So the next time she met the policeman she went up to him. “Mr. Goon, have you got a mystery to solve these holidays?” she asked.
The policeman frowned. He wondered if Bets and the others were on the track of something he didn’t know about - else why should Bets want to know if he was solving one?
“Are you interfering in anything again?” he asked sternly. “If you are, you stop it. See? I won’t have you children messing about in jobs that properly belong to me. Interfering with the Law!”
“We’re not interfering or messing about,” said Bets, rather alarmed.
“Well, you clear orf,” said Mr. Goon. “You’ve put a spoke in my wheel before now, and I’m not having it again!”
“What wheel?” said Bets, puzzled. Mr. Goon did one of his snorts and walked off. He couldn’t bear any children, but he particularly detested the Five Find-Outers and Dog. Bets stared after him.
“Well, I didn’t get much out of him,” she thought. “What did he mean about wheels?”

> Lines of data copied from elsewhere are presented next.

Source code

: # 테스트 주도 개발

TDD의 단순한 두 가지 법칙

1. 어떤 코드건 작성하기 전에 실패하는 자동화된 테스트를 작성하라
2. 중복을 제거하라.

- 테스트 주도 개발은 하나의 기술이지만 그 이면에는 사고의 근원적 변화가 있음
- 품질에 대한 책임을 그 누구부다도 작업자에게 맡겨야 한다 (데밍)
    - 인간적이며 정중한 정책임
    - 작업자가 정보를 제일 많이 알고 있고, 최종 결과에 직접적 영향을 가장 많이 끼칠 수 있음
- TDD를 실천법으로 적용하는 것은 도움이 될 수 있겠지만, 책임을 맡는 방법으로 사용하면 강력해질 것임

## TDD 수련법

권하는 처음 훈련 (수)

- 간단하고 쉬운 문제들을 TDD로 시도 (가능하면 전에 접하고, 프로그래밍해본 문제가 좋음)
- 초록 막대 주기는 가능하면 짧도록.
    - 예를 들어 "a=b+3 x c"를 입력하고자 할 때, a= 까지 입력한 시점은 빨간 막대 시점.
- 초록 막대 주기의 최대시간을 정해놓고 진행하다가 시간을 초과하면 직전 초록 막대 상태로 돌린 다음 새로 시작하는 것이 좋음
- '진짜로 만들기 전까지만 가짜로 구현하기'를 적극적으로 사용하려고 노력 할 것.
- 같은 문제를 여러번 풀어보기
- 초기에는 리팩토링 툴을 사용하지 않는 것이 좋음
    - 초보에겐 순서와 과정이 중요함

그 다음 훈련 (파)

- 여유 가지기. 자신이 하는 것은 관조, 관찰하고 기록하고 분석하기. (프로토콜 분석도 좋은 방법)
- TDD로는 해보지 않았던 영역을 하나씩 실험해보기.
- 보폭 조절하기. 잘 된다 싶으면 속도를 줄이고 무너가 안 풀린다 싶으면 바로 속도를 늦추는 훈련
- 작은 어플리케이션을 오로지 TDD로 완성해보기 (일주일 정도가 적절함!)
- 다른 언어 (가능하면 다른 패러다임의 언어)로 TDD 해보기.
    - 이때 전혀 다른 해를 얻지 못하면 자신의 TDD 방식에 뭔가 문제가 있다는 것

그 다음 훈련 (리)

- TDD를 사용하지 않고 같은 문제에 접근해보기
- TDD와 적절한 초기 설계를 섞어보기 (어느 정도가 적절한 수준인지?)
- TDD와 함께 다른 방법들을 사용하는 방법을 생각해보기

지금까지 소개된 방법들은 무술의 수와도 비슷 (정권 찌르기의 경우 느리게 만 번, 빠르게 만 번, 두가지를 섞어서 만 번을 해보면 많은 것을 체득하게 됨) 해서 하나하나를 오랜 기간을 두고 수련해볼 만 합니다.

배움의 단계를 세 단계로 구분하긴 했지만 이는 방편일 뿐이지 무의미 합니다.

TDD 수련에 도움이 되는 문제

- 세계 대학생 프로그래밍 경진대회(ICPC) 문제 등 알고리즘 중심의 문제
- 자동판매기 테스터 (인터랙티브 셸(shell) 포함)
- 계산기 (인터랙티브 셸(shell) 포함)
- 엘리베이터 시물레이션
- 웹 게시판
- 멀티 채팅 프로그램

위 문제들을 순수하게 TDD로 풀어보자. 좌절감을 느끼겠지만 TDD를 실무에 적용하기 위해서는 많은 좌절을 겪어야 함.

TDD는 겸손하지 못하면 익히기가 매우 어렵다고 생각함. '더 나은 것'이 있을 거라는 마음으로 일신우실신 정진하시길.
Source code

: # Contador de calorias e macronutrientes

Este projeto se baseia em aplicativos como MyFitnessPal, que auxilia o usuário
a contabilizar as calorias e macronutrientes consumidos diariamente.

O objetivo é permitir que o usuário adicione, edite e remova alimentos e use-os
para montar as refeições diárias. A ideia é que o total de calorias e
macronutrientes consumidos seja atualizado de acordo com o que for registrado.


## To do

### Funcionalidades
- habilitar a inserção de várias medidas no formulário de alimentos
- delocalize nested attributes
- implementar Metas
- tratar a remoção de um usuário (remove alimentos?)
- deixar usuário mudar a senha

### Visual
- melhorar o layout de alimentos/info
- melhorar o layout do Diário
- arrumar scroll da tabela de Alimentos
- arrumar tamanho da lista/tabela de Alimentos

It was lovely when Fatty came back again. He brought Buster with him, of course, and the little Scottie went mad with joy when he saw all his friends.
“He didn’t have too good a time at my grandmother’s.” said Fatty. “There was an enormous ginger cat there that would keep chasing him, and my grandmother insisted on his having a bath every single day. He was awfully miserable really. He would have chased the cat, of course; but he was too much of a gentleman to go after a cat belonging to his hostess.”
“Have you bought any disguises yet?” asked Bets excitedly.
“Just waiting for my birthday,” said Fatty. “It’s tomorrow, as you know. Then, when I’ve got enough money, I’m going up to London to do a spot of shopping.”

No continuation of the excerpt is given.